As I scour yet another circa-1950s accelerator progress report for some read-between-the-lines detail that can be used to help validate a 2007 calculation, I smile yet again at the set of loosely related activities at accelerator laboratories and medical facilities that have led me to this task.

Let’s start with the large set of efforts demonstrating the clinical value of PBRT at the Harvard Cyclotron, Loma Linda University Medical Center in California, Indiana University, and the Northeast Proton Therapy Center in Boston. Then add the development of the superconducting isochronous cyclotrons of Henry Blosser and colleagues at Michigan State University in the 1980s, which demonstrated the costs and benefits of scaling cyclotrons to higher fields using superconducting niobium-tin magnets.

Then we skip off to Lawrence Berkeley National Laboratory, where a set of experiments by the Magnet Division, beginning in the 1990s, reached magnetic fields of more than 15 Tesla with brittle niobium-tin superconductors. Those superconductors, in turn, were developed in a companion program managed by the national labs and sponsored by the Department of Energy’s High Energy Physics program. At the same time, the development of a novel plasma fusion device, the Columbia/MIT Levitated Dipole Experiment, sponsored by the Department of Energy’s Fusion Energy Science Program, required a high-performance niobium-tin conductorbased coil set. This resulted in a new design for a niobium-tin superconducting cable with important and scalable properties.

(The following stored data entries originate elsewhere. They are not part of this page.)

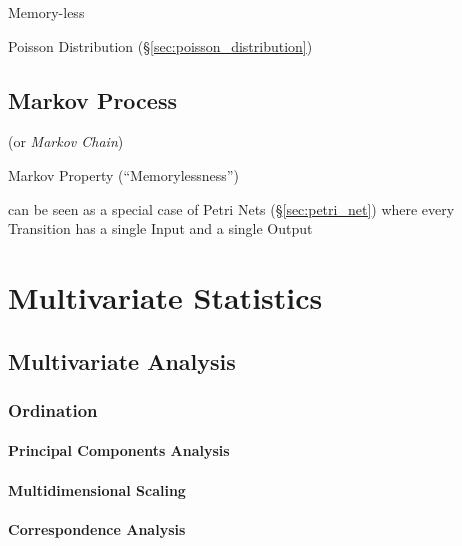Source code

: Memory-less

Poisson Distribution (\S\ref{sec:poisson_distribution})



\subsection{Markov Process}\label{sec:markov_process}

(or \emph{Markov Chain})

Markov Property (``Memorylessness'')

can be seen as a special case of Petri Nets (\S\ref{sec:petri_net})
where every Transition has a single Input and a single Output



\section{Multivariate Statistics}\label{sec:multivariate_statistics}

\subsection{Multivariate Analysis}\label{sec:multivariate_analysis}

\subsubsection{Ordination}\label{sec:ordination}

\paragraph{Principal Components Analysis}
\label{sec:principal_components_analysis}\hfill

\paragraph{Multidimensional Scaling}\label{sec:multidimensional_scaling}\hfill

\paragraph{Correspondence Analysis}\label{sec:correspondence_analysis}\hfill


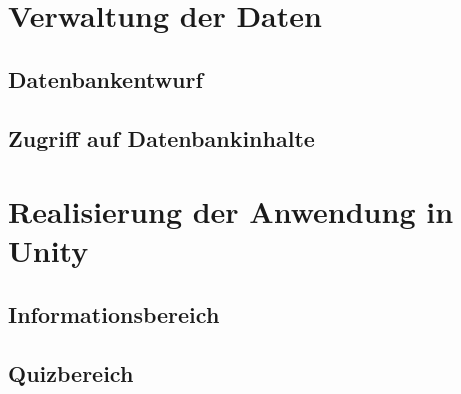 \section{Verwaltung der Daten}
\subsection{Datenbankentwurf}\label{datenbankentwurf}
\subsection{Zugriff auf Datenbankinhalte}

\section{Realisierung der Anwendung in Unity}
\subsection{Informationsbereich}
\subsection{Quizbereich}
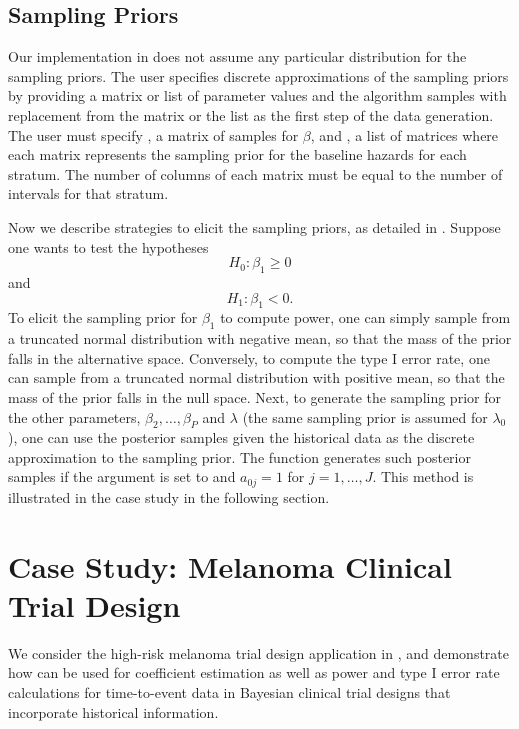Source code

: \subsection{Sampling Priors}\label{sampling_priors}
Our implementation in  does not assume any particular distribution for the sampling
priors. The user specifies discrete approximations of the sampling priors by providing a matrix or list of parameter values and the algorithm samples with replacement from the matrix or the list as the first step of the data generation. The user must specify , a matrix of samples for $\beta$, and , a list of matrices where each matrix represents the sampling prior for the baseline hazards for each stratum. The number of columns of each matrix must be equal to the number of intervals for that stratum. 

Now we describe strategies to elicit the sampling priors, as detailed in \cite{Psioda_Ibrahim_2019}. Suppose one wants to test the hypotheses $$H_0: \beta_1 \ge 0$$ and $$H_1: \beta_1 < 0.$$ To elicit the sampling prior for $\beta_1$ to compute power, one can simply sample from a truncated normal distribution with negative mean, so that the mass of the prior falls in the alternative space. Conversely, to compute the type I error rate, one can  sample from a truncated normal distribution with positive mean, so that the mass of the prior falls in the null space. Next, to generate the sampling prior for the other parameters, $\beta_2, \dots, \beta_P$ and $\lambda$ (the same sampling prior is assumed for $\lambda_0$), one can use the posterior samples given the historical data as the discrete approximation to the sampling prior. The function  generates such posterior samples if the  argument is set to  and $a_{0j}=1$ for $j=1,\dots,J$. This method is illustrated in the case study in the following section. 

\section{Case Study: Melanoma Clinical Trial Design}\label{melanoma}

We consider the high-risk melanoma trial design application in \cite{Psioda_Ibrahim_2019}, and demonstrate how  can be used for coefficient estimation as well as power and type I error rate calculations for time-to-event data in Bayesian clinical trial designs that incorporate historical information. 

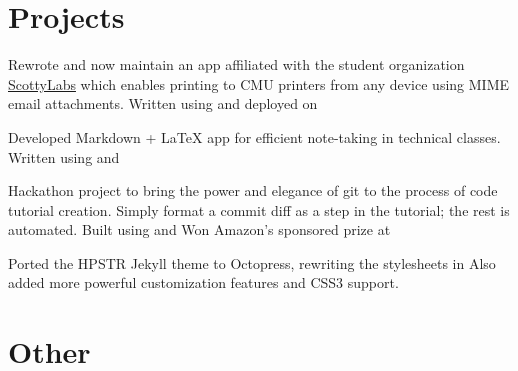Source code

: \documentclass[]{deedy-resume-openfont}
\begin{document}
\begin{minipage}[t]{0.66\textwidth}

\section{Projects}
\descript{}
Rewrote and now maintain an app affiliated with the student organization \href{http://scottylabs.org}{ScottyLabs} which enables printing to CMU printers from any device using MIME email attachments. Written using  and  deployed on 
\sectionsep

\descript{}
Developed Markdown + \LaTeX{} app for efficient note-taking in technical classes. Written using  and 
\sectionsep

\descript{}
Hackathon project to bring the power and elegance of git to the process of code tutorial creation. Simply format a commit diff as a step in the tutorial; the rest is automated. Built using  and  Won Amazon's sponsored prize at 
\sectionsep

\descript{}
Ported the HPSTR Jekyll theme to Octopress, rewriting the stylesheets in  Also added more powerful customization features and CSS3 support.
\sectionsep


\section{Other} 
\sectionsep
{}
\sectionsep



\end{minipage}
\end{document}
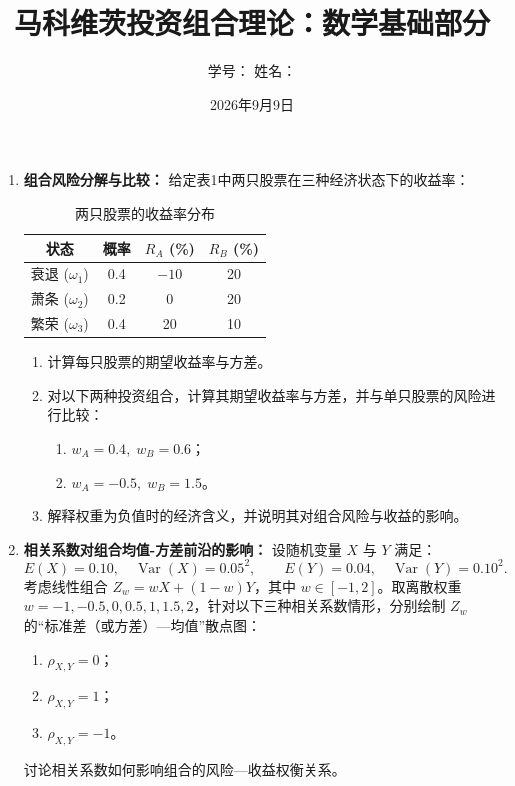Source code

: \documentclass{article}
\author{学号：\underline{\hspace{4cm}} 姓名：\underline{\hspace{4cm}} }
\title{马科维茨投资组合理论：数学基础部分}
\date{2026年9月9日}
\begin{document}
\maketitle

\begin{enumerate}\itemsep0cm 

\item \textbf{组合风险分解与比较：}
给定表1中两只股票在三种经济状态下的收益率：

\begin{table}[h!]
\centering
\begin{tabular}{cccc}
\toprule
状态 & 概率 & $R_A$ (\%) & $R_B$ (\%) \\
\midrule
衰退 ($\omega_1$) & 0.4 & $-10$ & 20 \\
萧条 ($\omega_2$) & 0.2 & 0 & 20 \\
繁荣 ($\omega_3$) & 0.4 & 20 & 10 \\
\bottomrule
\end{tabular}
\caption{两只股票的收益率分布}
\end{table}

\begin{enumerate}
\item 计算每只股票的期望收益率与方差。
\item 对以下两种投资组合，计算其期望收益率与方差，并与单只股票的风险进行比较：
  \begin{enumerate}
    \item $w_A = 0.4,\; w_B = 0.6$；
    \item $w_A = -0.5,\; w_B = 1.5$。
  \end{enumerate}
\item 解释权重为负值时的经济含义，并说明其对组合风险与收益的影响。
\end{enumerate}

\item \textbf{相关系数对组合均值-方差前沿的影响：}
设随机变量 $X$ 与 $Y$ 满足：
\[
E(X)=0.10,\quad \operatorname{Var}(X)=0.05^2,\qquad
E(Y)=0.04,\quad \operatorname{Var}(Y)=0.10^2.
\]
考虑线性组合 $Z_w = wX + (1-w)Y$，其中 $w \in [-1,2]$。取离散权重 $w = -1, -0.5, 0, 0.5, 1, 1.5, 2$，针对以下三种相关系数情形，分别绘制 $Z_w$ 的“标准差（或方差）—均值”散点图：
\begin{enumerate}
\item $\rho_{X,Y} = 0$；
\item $\rho_{X,Y} = 1$；
\item $\rho_{X,Y} = -1$。
\end{enumerate}
讨论相关系数如何影响组合的风险—收益权衡关系。


\end{enumerate}
\end{document}
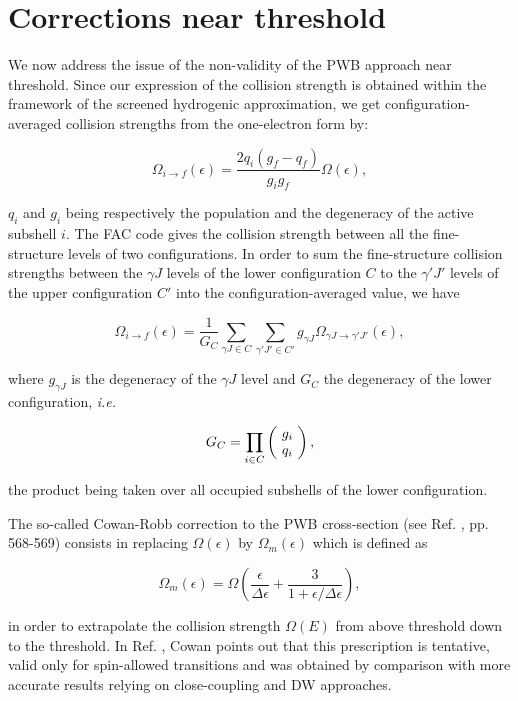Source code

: \documentclass[a4paper,10pt]{article}
\begin{document}
\section{Corrections near threshold}\label{sec3}

We now address the issue of the non-validity of the PWB approach near threshold. Since our expression of the collision strength is obtained within the framework of the screened hydrogenic approximation, we get configuration-averaged collision strengths from the one-electron form by:

\begin{equation*}
\Omega_{i\rightarrow f}(\epsilon)=\frac{2q_{i}(g_f-q_f)}{g_{i}g_f}\Omega(\epsilon),
\end{equation*}

\noindent $q_i$ and $g_i$ being respectively the population and the degeneracy of the active subshell $i$. The FAC code \cite{GU08} gives the collision strength between all the fine-structure levels of two configurations. In order to sum the fine-structure collision strengths between the $\gamma J$ levels of the lower configuration $C$ to the $\gamma'J'$ levels of the upper configuration $C'$ into the configuration-averaged value, we have

\begin{equation*}
\Omega_{i\rightarrow f}(\epsilon)=\frac{1}{G_C}\sum_{\gamma J\in C}\sum_{\gamma' J'\in C'}g_{\gamma J}\Omega_{\gamma J\rightarrow\gamma'J'}(\epsilon),
\end{equation*}

\noindent where $g_{\gamma J}$ is the degeneracy of the $\gamma J$ level and $G_C$ the degeneracy of the lower configuration, \textit{i.e.}

\begin{equation*}
G_C=\prod_{i\in C}\left(\begin{array}{c}\!g_i\!\\\!q_i\!\end{array}\right),
\end{equation*}

\noindent the product being taken over all occupied subshells of the lower configuration.

The so-called Cowan-Robb correction to the PWB cross-section (see Ref. \cite{COWAN81}, pp. 568-569) consists in replacing $\Omega(\epsilon)$ by $\Omega_m(\epsilon)$ which is defined as 

\begin{equation*}
\Omega_m(\epsilon)=\Omega\left(\frac{\epsilon}{\Delta\epsilon}+\frac{3}{1+\epsilon/\Delta \epsilon}\right),
\end{equation*}

\noindent in order to extrapolate the collision strength $\Omega(E)$ from above threshold down to the threshold. In Ref. \cite{COWAN81}, Cowan points out that this prescription is tentative, valid only for spin-allowed transitions and was obtained by comparison with more accurate results relying on close-coupling and DW approaches.
\end{document}
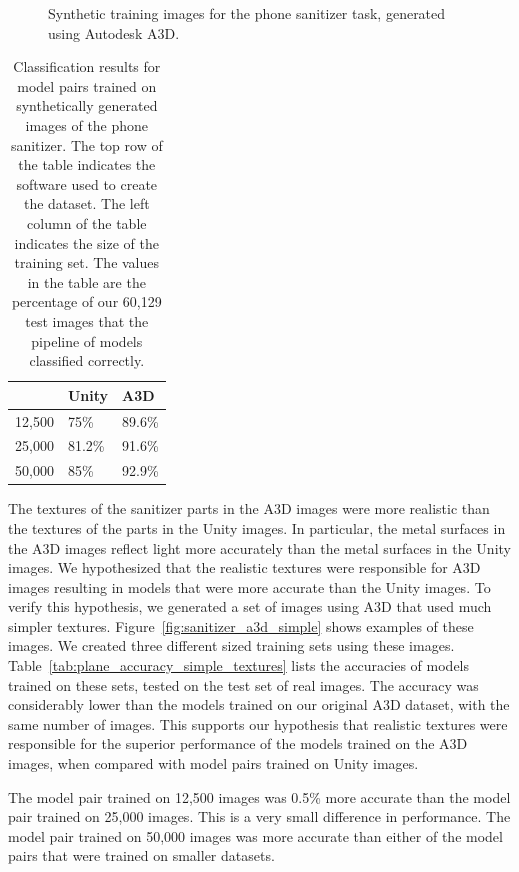 \begin{figure}
  \caption{
    Synthetic training images for the phone sanitizer task, generated using
    Autodesk A3D.
  }\label{fig:sanitizer_a3d}
\end{figure}

\begin{table}
\begin{tabular}{|l||l|l|}
  \hline
  & Unity & A3D\\
  \hline
  \hline
  12,500 & 75\% & 89.6\% \\
  \hline
  25,000 & 81.2\% & 91.6\%\\
  \hline
  50,000 & 85\% & 92.9\%\\
  \hline
\end{tabular}
  \caption{
    Classification results for model pairs trained on synthetically generated
    images of the phone sanitizer.
    The top row of the table indicates the software used to create the dataset.
    The left column of the table indicates the size of the training set.
    The values in the table are the percentage of our 60,129 test images that
    the pipeline of models classified correctly.
  }\label{tab:plane_accuracy}
\end{table}

The textures of the sanitizer parts in the A3D images were more realistic than
the textures of the parts in the Unity images.
In particular, the metal surfaces in the A3D images reflect light more
accurately than the metal surfaces in the Unity images.
We hypothesized that the realistic textures were responsible for A3D images
resulting in models that were more accurate than the Unity images.
To verify this hypothesis, we generated a set of images using A3D that used much
simpler textures.
Figure~\ref{fig:sanitizer_a3d_simple} shows examples of these images.
We created three different sized training sets using these images.
Table~\ref{tab:plane_accuracy_simple_textures} lists the accuracies of models
trained on these sets, tested on the test set of real images.
The accuracy was considerably lower than the models trained on our original A3D
dataset, with the same number of images.
This supports our hypothesis that realistic textures were responsible for
the superior performance of the models trained on the A3D images, when
compared with model pairs trained on Unity images.

The model pair trained on 12,500 images was 0.5\% more accurate than the model
pair trained on 25,000 images.
This is a very small difference in performance.
The model pair trained on 50,000 images was more accurate than either of the
model pairs that were trained on smaller datasets.

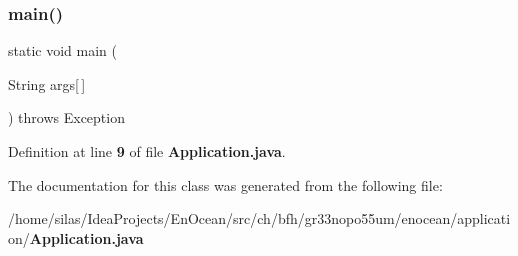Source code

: \subsubsection{main()}
{\footnotesize\ttfamily static void main (\begin{DoxyParamCaption}\item[{String}]{args[$\,$] }\end{DoxyParamCaption}) throws Exception\hspace{0.3cm}{\ttfamily [static]}}



Definition at line {\bf 9} of file {\bf Application.\+java}.



The documentation for this class was generated from the following file\+:\begin{DoxyCompactItemize}
\item 
/home/silas/\+Idea\+Projects/\+En\+Ocean/src/ch/bfh/gr33nopo55um/enocean/application/{\bf Application.\+java}\end{DoxyCompactItemize}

Finally, strong collaborative work in the multilab US Large Hadron Collider (LHC) Accelerator Research Program has shown how to engineer such conductors for stringent magnet requirements. Although these magnet studies are aimed at an eventual upgrade of the LHC at CERN, the European particle physics lab near Geneva, Switzerland, they are exactly what we need for our new application.

So where is this heading? Toward a commercial PBRT system, based on a compact niobium-tin superconducting synchrocyclotron that fits in a treatment room. That’s why I was looking up old experimental data from the 1950s; these studies will serve as benchmarks for results we are getting from new beam simulations.

Lots of hard work remains and there are many challenges, but this 21st-century-style innovation, the result of so many developments in accelerator science and engineering, might first operate in 2008. That would be close to the 50th anniversary of Lawrence’s death. Would Lawrence ever have imagined that his research could lead to such a big step in the technology for cancer treatment—a compact device 10 times higher in field and more than 100 times lighter than its predecessor? What would he make of all this?

Timothy A. Antaya is based at the Massachusetts Institute of Technology Plasma Science and Fusion Center. He and his colleagues are working with Still River Systems to commercialize a synchrocyclotron-based proton therapy device.